What to produce
Below are some records. Return exactly the lines from the one containing "## when is the first hunger games happening?" through the one containing "##### dateFormatLong", both included, and only those.

┌──

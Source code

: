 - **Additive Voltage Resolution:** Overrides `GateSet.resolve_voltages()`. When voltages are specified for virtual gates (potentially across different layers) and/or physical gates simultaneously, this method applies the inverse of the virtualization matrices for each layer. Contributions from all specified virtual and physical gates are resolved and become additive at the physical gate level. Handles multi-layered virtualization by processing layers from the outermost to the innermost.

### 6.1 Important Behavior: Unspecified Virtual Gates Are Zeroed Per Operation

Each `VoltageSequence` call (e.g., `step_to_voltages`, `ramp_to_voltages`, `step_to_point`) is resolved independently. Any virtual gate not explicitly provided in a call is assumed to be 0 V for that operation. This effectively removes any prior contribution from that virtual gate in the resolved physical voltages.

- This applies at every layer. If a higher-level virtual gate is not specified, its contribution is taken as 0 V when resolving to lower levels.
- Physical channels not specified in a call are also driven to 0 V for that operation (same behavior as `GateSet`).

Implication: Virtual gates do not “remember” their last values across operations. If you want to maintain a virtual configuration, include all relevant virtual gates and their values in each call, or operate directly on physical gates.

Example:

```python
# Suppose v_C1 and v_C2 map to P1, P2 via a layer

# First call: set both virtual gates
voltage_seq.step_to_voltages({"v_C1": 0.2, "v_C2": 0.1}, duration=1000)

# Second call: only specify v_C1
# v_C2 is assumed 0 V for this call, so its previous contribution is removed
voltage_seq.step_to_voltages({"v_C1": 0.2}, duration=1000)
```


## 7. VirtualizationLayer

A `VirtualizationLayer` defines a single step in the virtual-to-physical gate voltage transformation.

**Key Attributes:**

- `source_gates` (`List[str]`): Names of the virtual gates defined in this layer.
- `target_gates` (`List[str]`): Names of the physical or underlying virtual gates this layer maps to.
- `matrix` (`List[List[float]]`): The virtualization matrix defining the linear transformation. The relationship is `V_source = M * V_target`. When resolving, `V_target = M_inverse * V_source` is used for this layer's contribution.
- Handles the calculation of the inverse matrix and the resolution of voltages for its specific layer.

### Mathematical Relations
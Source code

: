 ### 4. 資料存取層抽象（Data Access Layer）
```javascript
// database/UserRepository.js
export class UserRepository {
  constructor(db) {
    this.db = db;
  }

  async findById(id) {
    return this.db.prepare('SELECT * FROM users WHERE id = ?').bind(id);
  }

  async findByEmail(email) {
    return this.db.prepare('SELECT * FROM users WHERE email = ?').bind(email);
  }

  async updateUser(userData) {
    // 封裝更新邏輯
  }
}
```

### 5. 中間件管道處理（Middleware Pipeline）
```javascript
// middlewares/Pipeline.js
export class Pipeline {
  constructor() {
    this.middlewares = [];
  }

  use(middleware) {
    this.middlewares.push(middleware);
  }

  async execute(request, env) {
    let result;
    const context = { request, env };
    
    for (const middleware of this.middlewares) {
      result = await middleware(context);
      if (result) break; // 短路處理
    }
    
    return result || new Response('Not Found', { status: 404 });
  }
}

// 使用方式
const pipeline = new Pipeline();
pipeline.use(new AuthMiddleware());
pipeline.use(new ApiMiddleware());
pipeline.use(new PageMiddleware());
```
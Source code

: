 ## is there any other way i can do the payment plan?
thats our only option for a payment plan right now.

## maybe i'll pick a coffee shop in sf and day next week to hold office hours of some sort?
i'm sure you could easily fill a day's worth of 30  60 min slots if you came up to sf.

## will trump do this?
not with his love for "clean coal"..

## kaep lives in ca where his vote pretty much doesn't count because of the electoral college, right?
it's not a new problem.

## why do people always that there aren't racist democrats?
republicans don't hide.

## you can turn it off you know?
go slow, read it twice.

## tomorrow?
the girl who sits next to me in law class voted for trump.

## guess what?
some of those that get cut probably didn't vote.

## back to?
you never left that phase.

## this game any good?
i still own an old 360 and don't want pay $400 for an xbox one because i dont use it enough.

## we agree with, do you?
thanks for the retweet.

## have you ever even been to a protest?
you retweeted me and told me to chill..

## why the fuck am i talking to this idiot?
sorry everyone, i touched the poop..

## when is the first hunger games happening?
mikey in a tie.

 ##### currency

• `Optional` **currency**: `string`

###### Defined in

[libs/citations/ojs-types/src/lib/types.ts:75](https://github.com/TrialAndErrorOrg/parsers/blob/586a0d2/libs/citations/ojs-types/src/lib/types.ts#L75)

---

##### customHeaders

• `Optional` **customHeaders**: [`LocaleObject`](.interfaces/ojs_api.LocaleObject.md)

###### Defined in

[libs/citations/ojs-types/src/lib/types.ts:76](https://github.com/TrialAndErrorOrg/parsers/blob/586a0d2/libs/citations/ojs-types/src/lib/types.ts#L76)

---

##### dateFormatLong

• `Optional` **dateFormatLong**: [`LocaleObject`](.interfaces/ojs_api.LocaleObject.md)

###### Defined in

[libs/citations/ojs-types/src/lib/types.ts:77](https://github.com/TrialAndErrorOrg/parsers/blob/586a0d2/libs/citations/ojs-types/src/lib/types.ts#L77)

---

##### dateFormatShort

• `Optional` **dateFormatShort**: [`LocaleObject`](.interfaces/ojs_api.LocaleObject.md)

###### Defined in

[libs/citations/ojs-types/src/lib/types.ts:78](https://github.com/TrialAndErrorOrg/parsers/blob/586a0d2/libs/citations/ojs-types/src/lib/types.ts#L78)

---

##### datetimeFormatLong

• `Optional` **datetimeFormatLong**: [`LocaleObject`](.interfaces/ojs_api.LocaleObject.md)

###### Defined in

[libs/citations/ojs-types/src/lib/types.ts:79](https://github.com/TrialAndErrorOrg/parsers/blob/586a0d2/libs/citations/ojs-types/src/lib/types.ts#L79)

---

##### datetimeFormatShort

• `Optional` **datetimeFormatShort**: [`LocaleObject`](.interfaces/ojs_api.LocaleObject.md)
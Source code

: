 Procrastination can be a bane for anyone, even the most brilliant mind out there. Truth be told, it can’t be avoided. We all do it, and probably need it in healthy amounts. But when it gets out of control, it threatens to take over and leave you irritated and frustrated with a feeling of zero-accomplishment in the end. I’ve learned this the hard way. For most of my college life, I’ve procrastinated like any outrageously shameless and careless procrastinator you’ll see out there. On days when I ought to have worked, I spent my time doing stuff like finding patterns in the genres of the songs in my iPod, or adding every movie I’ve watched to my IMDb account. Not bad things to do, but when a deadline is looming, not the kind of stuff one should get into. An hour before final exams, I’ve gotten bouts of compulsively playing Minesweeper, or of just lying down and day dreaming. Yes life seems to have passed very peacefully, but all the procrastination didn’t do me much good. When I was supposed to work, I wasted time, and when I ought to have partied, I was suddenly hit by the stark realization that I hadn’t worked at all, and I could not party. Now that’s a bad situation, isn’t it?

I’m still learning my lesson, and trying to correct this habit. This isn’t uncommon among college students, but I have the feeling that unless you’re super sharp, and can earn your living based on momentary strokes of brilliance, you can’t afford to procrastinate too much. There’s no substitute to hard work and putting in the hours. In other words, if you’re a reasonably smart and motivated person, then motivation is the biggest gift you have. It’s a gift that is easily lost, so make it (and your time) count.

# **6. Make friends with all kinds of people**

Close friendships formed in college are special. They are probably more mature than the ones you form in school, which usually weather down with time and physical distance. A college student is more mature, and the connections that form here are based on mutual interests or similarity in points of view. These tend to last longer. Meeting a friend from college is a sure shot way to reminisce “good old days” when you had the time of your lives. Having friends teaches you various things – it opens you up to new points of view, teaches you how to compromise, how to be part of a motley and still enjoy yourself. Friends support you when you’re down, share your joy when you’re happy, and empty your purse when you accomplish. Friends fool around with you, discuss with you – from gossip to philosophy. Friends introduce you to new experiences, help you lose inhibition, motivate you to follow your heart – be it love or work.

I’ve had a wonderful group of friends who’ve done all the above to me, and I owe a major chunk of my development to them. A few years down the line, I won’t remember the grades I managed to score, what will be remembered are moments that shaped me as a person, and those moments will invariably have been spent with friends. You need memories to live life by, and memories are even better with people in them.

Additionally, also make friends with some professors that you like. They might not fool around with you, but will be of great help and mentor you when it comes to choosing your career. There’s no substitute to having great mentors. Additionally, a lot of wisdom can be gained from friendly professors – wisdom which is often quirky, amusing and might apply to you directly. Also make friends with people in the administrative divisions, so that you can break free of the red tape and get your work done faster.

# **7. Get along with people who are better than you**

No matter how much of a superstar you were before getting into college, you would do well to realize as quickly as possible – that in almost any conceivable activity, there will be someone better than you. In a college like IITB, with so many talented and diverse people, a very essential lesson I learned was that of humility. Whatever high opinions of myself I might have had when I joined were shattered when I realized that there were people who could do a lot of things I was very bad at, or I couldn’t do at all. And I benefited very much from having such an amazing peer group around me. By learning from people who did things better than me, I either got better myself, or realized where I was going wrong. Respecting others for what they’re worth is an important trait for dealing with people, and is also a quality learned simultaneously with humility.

└──

Solution below
## when is the first hunger games happening?
mikey in a tie.

 ##### currency

• `Optional` **currency**: `string`

###### Defined in

[libs/citations/ojs-types/src/lib/types.ts:75](https://github.com/TrialAndErrorOrg/parsers/blob/586a0d2/libs/citations/ojs-types/src/lib/types.ts#L75)

---

##### customHeaders

• `Optional` **customHeaders**: [`LocaleObject`](.interfaces/ojs_api.LocaleObject.md)

###### Defined in

[libs/citations/ojs-types/src/lib/types.ts:76](https://github.com/TrialAndErrorOrg/parsers/blob/586a0d2/libs/citations/ojs-types/src/lib/types.ts#L76)

---

##### dateFormatLong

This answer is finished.